Hypersensitivity/Dermatological reactions:

As with other NSAIDs, allergic reactions, including anaphylactic/anaphylactoid reactions, can also occur without earlier exposure to the drug. Serious skin reactions, some of them fatal, including exfoliative dermatitis, Stevens-Jonson syndrome, and toxic epidermal necrolysis, have been reporting very rarely in association with the use of NSAIDs. Patients appear to be at highest risk of these reactions early in the course of therapy, the onset of the reaction occurring in the majority of cases within the first month of treatment. Bristaflam should be discontinued at the first appearance of skin rash, mucosal lesions, or any other sign of hypersensitivity.

Exceptionally, varicella can trigger serious cutaneous and soft tissues infections complications. To date, the contributing role of NSAIDs in the worsening of these infections cannot be ruled out. Thus, it is advisable to avoid use of Bristaflam in case of varicella.

Haematological:

Bristaflam Tablets may reversibly inhibit platelet aggregation (see anticoagulants under 'Interactions').

Long-term treatment:

All patients who are receiving NSAIDs should be monitored as a precautionary measure e.g. renal failure, hepatic function (elevation of liver enzymes may occur) and blood counts.

Effects on ability to drive and use machines

Undesirable effects such as dizziness, vertigo, drowsiness, fatigue and visual disturbances are possible after taking NSAIDs. If affected, patients should not drive or operate machinery.

Dosage (Posology) and method of administration

Bristaflam film-coated tablets are supplied for oral administration and should be swallowed whole with a sufficient quantity of liquid.

To be taken preferably with or after food. When Bristaflam was administered to fasting and fed healthy volunteers only the rate and not the extent of Bristaflam absorption was affected.

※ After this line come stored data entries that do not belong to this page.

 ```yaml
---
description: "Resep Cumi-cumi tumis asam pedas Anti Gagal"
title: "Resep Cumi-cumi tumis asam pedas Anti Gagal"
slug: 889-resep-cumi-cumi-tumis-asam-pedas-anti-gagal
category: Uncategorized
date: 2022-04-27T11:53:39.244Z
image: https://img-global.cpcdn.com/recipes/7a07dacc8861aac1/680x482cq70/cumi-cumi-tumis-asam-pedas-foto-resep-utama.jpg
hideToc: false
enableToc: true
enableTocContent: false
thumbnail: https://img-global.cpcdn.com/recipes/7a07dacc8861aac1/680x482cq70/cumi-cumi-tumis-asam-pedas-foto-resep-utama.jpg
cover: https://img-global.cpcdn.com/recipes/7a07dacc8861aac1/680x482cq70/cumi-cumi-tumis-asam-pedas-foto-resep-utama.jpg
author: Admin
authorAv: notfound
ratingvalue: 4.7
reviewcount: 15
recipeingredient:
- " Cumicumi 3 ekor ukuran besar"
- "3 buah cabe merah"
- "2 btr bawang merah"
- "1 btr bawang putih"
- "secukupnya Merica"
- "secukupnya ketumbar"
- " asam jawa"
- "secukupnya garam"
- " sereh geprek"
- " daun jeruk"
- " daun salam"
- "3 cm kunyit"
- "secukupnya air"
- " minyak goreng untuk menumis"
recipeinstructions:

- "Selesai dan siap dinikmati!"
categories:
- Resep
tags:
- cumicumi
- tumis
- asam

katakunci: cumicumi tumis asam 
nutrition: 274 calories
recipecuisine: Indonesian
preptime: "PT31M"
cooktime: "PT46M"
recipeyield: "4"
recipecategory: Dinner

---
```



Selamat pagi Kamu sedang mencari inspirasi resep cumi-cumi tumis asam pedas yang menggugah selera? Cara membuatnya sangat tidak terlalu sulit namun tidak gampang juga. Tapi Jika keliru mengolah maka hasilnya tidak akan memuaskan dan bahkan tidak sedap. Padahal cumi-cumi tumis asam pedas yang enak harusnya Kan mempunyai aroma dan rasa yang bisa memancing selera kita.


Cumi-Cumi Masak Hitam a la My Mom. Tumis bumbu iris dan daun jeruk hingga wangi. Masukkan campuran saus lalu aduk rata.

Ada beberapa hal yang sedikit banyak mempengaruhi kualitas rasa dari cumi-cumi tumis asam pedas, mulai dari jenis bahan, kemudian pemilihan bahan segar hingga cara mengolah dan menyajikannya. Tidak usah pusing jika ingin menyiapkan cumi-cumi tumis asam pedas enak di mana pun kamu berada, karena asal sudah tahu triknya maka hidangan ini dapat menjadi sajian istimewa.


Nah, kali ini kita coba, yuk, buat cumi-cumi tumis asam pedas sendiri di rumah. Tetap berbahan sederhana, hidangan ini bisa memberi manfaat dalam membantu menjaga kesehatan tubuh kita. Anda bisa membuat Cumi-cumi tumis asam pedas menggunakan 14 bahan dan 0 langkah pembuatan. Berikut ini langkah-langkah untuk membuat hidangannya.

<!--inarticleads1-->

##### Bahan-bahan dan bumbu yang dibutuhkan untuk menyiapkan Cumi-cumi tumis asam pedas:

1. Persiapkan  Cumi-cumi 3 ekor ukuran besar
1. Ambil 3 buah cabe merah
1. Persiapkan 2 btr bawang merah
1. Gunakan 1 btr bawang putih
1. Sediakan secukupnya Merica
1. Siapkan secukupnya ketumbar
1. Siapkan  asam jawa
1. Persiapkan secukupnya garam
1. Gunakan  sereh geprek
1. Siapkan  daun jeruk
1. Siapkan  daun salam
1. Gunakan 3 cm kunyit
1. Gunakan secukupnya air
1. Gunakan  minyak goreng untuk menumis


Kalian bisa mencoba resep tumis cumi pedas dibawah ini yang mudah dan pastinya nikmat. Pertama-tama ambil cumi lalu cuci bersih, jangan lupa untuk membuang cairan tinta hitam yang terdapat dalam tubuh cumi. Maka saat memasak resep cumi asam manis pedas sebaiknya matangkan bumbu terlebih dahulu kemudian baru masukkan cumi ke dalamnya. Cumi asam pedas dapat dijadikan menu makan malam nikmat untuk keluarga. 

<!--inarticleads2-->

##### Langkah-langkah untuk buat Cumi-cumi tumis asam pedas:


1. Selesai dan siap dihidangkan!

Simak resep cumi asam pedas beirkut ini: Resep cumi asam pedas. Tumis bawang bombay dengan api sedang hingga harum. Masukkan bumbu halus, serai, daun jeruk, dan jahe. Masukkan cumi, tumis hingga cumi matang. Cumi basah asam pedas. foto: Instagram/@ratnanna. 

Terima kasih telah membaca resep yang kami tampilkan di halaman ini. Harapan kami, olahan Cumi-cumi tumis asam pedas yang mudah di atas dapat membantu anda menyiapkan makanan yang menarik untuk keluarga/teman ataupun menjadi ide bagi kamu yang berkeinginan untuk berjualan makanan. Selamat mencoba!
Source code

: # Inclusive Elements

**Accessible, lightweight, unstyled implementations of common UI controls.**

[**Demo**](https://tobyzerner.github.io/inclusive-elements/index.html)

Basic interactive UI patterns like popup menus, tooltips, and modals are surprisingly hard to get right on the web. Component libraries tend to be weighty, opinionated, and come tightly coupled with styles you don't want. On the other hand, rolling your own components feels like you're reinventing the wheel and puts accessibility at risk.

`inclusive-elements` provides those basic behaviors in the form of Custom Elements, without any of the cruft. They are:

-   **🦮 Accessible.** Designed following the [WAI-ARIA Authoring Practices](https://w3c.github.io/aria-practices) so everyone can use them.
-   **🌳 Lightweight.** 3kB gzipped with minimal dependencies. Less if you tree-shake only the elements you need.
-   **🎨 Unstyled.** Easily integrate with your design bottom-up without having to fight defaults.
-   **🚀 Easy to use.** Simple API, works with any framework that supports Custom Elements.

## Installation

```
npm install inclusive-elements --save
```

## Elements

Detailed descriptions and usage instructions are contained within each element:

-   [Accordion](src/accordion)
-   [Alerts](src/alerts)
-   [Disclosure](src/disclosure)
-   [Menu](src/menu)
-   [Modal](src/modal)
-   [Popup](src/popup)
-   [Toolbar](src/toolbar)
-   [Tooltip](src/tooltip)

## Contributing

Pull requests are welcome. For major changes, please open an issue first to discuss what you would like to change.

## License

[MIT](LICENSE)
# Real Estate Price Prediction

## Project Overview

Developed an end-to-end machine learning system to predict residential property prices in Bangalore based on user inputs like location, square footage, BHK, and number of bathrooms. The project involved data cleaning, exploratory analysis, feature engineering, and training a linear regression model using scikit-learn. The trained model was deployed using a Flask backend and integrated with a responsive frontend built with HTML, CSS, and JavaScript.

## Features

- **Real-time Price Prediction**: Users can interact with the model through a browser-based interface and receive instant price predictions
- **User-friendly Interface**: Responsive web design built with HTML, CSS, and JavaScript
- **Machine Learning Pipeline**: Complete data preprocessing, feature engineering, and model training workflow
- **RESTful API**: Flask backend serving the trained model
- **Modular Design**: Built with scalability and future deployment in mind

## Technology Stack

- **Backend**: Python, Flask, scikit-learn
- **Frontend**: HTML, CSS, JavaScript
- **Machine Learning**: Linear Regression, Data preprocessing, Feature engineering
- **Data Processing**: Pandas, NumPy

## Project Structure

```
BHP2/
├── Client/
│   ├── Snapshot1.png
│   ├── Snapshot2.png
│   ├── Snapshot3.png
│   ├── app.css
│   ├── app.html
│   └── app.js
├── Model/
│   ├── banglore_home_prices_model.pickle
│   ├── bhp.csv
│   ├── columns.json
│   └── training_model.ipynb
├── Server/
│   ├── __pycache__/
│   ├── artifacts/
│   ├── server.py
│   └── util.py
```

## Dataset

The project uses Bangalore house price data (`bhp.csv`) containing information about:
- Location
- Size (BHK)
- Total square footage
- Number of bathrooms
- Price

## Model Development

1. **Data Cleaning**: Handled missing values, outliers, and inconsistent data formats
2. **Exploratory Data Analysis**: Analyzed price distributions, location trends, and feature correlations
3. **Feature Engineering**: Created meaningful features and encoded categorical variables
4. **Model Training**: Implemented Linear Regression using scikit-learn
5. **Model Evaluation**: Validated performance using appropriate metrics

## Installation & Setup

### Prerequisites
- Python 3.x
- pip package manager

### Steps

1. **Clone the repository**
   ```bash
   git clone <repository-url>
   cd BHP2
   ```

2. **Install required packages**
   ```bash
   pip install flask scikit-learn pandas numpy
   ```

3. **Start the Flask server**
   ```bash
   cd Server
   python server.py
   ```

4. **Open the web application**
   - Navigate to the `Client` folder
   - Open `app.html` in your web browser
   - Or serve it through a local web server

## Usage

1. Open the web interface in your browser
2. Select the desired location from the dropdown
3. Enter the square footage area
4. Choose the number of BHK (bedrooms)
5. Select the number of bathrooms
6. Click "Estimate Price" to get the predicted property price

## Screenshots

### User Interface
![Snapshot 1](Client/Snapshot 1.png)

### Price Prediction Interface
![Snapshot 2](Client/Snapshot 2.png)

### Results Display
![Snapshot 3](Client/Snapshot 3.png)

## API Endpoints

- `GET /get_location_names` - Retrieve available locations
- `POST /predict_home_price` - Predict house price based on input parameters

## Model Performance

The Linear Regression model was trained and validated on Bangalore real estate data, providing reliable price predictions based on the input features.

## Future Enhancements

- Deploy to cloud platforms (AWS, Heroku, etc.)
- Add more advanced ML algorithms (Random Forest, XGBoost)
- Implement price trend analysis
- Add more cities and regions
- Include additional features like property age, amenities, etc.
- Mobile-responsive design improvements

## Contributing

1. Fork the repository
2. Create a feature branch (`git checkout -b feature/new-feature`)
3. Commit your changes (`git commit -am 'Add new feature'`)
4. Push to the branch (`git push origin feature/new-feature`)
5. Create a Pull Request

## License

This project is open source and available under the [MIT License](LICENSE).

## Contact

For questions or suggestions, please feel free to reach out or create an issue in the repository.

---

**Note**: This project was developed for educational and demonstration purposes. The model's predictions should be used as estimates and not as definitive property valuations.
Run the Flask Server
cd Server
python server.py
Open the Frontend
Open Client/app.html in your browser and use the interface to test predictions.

Undesirable effects may be minimized by using the lowest effective dose for the shortest duration necessary to control symptoms.

Adults

The recommended dose is 200 mg daily, taken as two separate 100 mg doses, one tablet in the morning and one in the evening.

Paediatric population

There are no clinical data on the use of Bristaflam in children and therefore it is not recommended for use in children under 18 years of age.

Elderly

The elderly, who are more likely to be suffering from impaired renal, cardiovascular or hepatic function and receiving concomitant medication, are at increased risk of serious consequences of adverse reactions. If an NSAID is considered necessary, the lowest effective dose should be used and for the shortest possible duration. The patient should be monitored regularly for GI bleeding during NSAID therapy.

The pharmacokinetics of Bristaflam are not altered in elderly patients, therefore it is not considered necessary to modify the dose or dose frequency.

Renal insufficiency

There is no evidence that the dosage of Bristaflam needs to be modified in patients with mild renal impairment, but as with other NSAIDs caution should be exercised.

Hepatic insufficiency

There is some evidence that the dose of Bristaflam should be reduced in patients with hepatic impairment and it is suggested that an initial daily dose of 100 mg be used.

Method of administration

Swallow the tablet whole with a glass of water. Do not crush or chew the tablets. Never change the dose of your medicine without talking to your doctor first. Continue to take your tablets for as long as your doctor recommends.

Special precautions for disposal and other handling

Any unused product or waste material should be disposed of in accordance with local requirements.